[Assignment]: In the entries below, find the line with "we reproduce some" and print exactly every line from there up to and including the line with "surrogates to test ringdown models.", with no other lines.

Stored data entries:
= = =

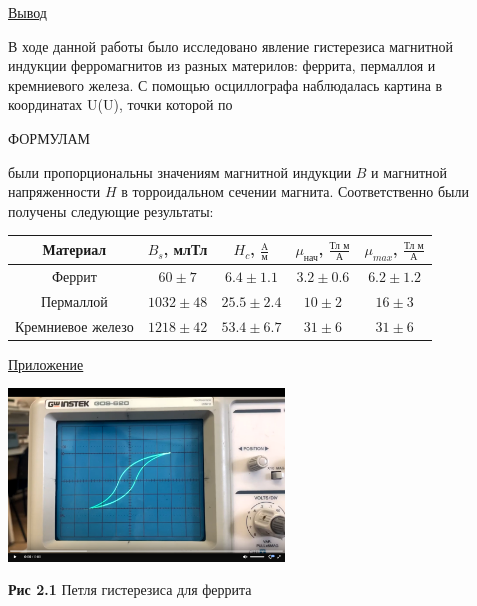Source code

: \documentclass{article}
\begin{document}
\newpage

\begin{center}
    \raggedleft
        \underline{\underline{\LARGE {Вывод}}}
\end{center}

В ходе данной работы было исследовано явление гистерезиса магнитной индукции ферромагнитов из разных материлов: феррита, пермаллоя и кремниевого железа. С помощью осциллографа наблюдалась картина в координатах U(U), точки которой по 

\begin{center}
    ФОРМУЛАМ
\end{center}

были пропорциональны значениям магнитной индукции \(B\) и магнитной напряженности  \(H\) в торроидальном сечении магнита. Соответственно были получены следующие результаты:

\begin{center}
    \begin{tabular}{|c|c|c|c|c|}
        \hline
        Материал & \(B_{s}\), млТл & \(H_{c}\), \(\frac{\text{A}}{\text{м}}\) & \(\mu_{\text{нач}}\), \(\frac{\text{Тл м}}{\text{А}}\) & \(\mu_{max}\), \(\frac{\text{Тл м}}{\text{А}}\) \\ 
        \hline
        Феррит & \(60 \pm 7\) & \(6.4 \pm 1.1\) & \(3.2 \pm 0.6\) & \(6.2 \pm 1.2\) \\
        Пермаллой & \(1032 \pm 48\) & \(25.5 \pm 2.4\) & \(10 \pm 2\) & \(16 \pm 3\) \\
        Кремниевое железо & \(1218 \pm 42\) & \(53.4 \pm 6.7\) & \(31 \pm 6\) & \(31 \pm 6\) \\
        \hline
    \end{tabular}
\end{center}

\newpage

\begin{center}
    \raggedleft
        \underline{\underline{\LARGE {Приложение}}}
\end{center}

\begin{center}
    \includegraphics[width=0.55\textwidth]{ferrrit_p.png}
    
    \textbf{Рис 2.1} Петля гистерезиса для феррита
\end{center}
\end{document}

= = =

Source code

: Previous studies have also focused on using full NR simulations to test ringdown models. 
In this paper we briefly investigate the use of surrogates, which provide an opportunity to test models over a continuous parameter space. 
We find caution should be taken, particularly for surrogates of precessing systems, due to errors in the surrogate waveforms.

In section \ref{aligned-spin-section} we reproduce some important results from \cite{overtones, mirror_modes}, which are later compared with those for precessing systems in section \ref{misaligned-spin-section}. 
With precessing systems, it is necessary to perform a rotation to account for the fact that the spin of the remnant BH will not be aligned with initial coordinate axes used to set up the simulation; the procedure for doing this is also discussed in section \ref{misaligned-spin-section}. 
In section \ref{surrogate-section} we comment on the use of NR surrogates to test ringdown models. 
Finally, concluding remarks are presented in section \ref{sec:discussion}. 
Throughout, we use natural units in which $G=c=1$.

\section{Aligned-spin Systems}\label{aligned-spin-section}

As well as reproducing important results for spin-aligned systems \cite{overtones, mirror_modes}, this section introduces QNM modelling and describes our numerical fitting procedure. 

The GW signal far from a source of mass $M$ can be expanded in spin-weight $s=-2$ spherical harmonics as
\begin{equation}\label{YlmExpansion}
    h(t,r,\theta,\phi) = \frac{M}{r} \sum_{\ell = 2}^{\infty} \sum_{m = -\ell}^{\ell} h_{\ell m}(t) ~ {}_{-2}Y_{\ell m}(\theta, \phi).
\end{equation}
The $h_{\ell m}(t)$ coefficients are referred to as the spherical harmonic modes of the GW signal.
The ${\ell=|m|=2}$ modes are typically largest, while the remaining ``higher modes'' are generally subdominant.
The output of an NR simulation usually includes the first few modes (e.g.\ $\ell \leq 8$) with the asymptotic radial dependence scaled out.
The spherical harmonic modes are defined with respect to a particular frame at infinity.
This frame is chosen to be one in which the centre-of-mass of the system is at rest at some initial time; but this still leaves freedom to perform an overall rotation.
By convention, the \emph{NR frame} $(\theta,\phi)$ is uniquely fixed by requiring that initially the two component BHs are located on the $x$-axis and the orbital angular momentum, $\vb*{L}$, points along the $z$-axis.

= = =

[Answer to the problem]:
In section \ref{aligned-spin-section} we reproduce some important results from \cite{overtones, mirror_modes}, which are later compared with those for precessing systems in section \ref{misaligned-spin-section}. 
With precessing systems, it is necessary to perform a rotation to account for the fact that the spin of the remnant BH will not be aligned with initial coordinate axes used to set up the simulation; the procedure for doing this is also discussed in section \ref{misaligned-spin-section}. 
In section \ref{surrogate-section} we comment on the use of NR surrogates to test ringdown models. 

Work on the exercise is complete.